Неру была примулой, первоцветом Башни. Гиноидом. Сбалансированным, рациональным сплавом горячего волокнистого мяса и умной инженерии.
Одним из новейших орудий Башни.
Железной травой с фиолетовыми глазами.
— Ты знаешь Лина?
— Лин Лиран Ра Актинос, — прикрыв пергаментные веки, ответствовала гиноид.
Она знала его, конечно. Память ее была коммунальной памятью Пала, и белого акварельного юношу она запомнила очень хорошо. Он рисовал ее. И играл с ней. И он ей нравился. Тем, кто ей нравился, Неру не желала смерти.
— Тогда ты знаешь и то, что он встал на лыжи вместе с корабеллой. Мы идем искать! И ты с нами.
Неру все смотрела вверх. Ее завораживало мерное вращение потолочной вертушки, вентилятора, неизвестно зачем приспособленного в этой комнате. Любопытно, мыслила гиноид, если раскрутить его с довольной силой, справится ли он с отсечением головы?
И еще кинуть бы в него сырым яйцом...
— Неру?
— Я поняла. Я иду. Я найду.
***
Неру ушла, манкурт уже наверняка паковал чемоданы и строчил письма домашним.
Гаер пока не мог, Гаер сидел, словно заякоренный на цепи татуировок. Башня держала его, своего хозяина и раба. С ней и разговор был особый.
— Ты знала, старая сука, ты все знала, — в пространство произнес рыжий. — Сама выпустила, так?
Она молчала, снисходительно усмехаясь в ответ.

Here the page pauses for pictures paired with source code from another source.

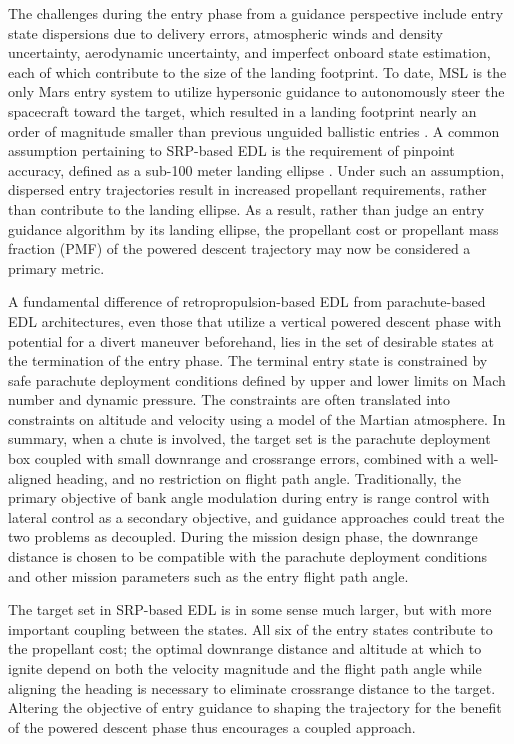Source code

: \documentclass[letterpaper, preprint, paper,11pt]{AAS}
\begin{document}
The challenges during the entry phase from a guidance perspective include entry state dispersions due to delivery errors, atmospheric winds and density uncertainty, aerodynamic uncertainty, and imperfect onboard state estimation, each of which contribute to the size of the landing footprint. To date, MSL is the only Mars entry system to utilize hypersonic guidance to autonomously steer the spacecraft toward the target, which resulted in a landing footprint nearly an order of magnitude smaller than previous unguided ballistic entries \cite{BraunMarsEDL}. A common assumption pertaining to SRP-based EDL is the requirement of pinpoint accuracy, defined as a sub-100 meter landing ellipse \cite{GNC_Pinpoint}. Under such an assumption, dispersed entry trajectories result in increased propellant requirements, rather than contribute to the landing ellipse. As a result, rather than judge an entry guidance algorithm by its landing ellipse, the propellant cost or propellant mass fraction (PMF) of the powered descent trajectory may now be considered a primary metric.

A fundamental difference of retropropulsion-based EDL from parachute-based EDL architectures, even those that utilize a vertical powered descent phase with potential for a divert maneuver beforehand, lies in the set of desirable states at the termination of the entry phase. The terminal entry state is constrained by safe parachute deployment conditions defined by upper and lower limits on Mach number and dynamic pressure. The constraints are often translated into constraints on altitude and velocity using a model of the Martian atmosphere. In summary, when a chute is involved, the target set is the parachute deployment box coupled with small downrange and crossrange errors, combined with a well-aligned heading, and no restriction on flight path angle. Traditionally, the primary objective of bank angle modulation during entry is range control with lateral control as a secondary objective, and guidance approaches could treat the two problems as decoupled. During the mission design phase, the downrange distance is chosen to be compatible with the parachute deployment conditions and other mission parameters such as the entry flight path angle.

The target set in SRP-based EDL is in some sense much larger, but with more important coupling between the states. All six of the entry states contribute to the propellant cost; the optimal downrange distance and altitude at which to ignite depend on both the velocity magnitude and the flight path angle while aligning the heading is necessary to eliminate crossrange distance to the target. Altering the objective of entry guidance to shaping the trajectory for the benefit of the powered descent phase thus encourages a coupled approach. 
\end{document}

Какое несовпадение — Башня, этот признанный фаллический символ, Гаером ощущался как что-то бесспорно женское, а Лут — колыбель жизни, машина смерти, глубокие чресла, черные воды — напротив, казался ему мужским элементом. Как странно все сдвинулось и смешалось, тень, которую ронял предмет, ему не принадлежала.
Тавром Башни был гриб — натуральный гриб на ножке, окруженный более мелкими собратьями, подстеленный переплетением мицелия и все это — в обрамлении картуша, зубчатого колеса простой механики. За одну ночь, гласила вплетенная в зубцы надпись. Башня могла появиться на любом Хоме в одну ночь и никогда не исчезала до конца.
— И что дальше? — выдохнул Гаер, скалясь, сжимая кулаки. — Учти, стерва, я не буду сидеть сложа руки, как гимназистка в плиссированной юбочке. Мне по барабану, какие у тебя планы, с моими они никак не вяжутся. Слышишь, ты?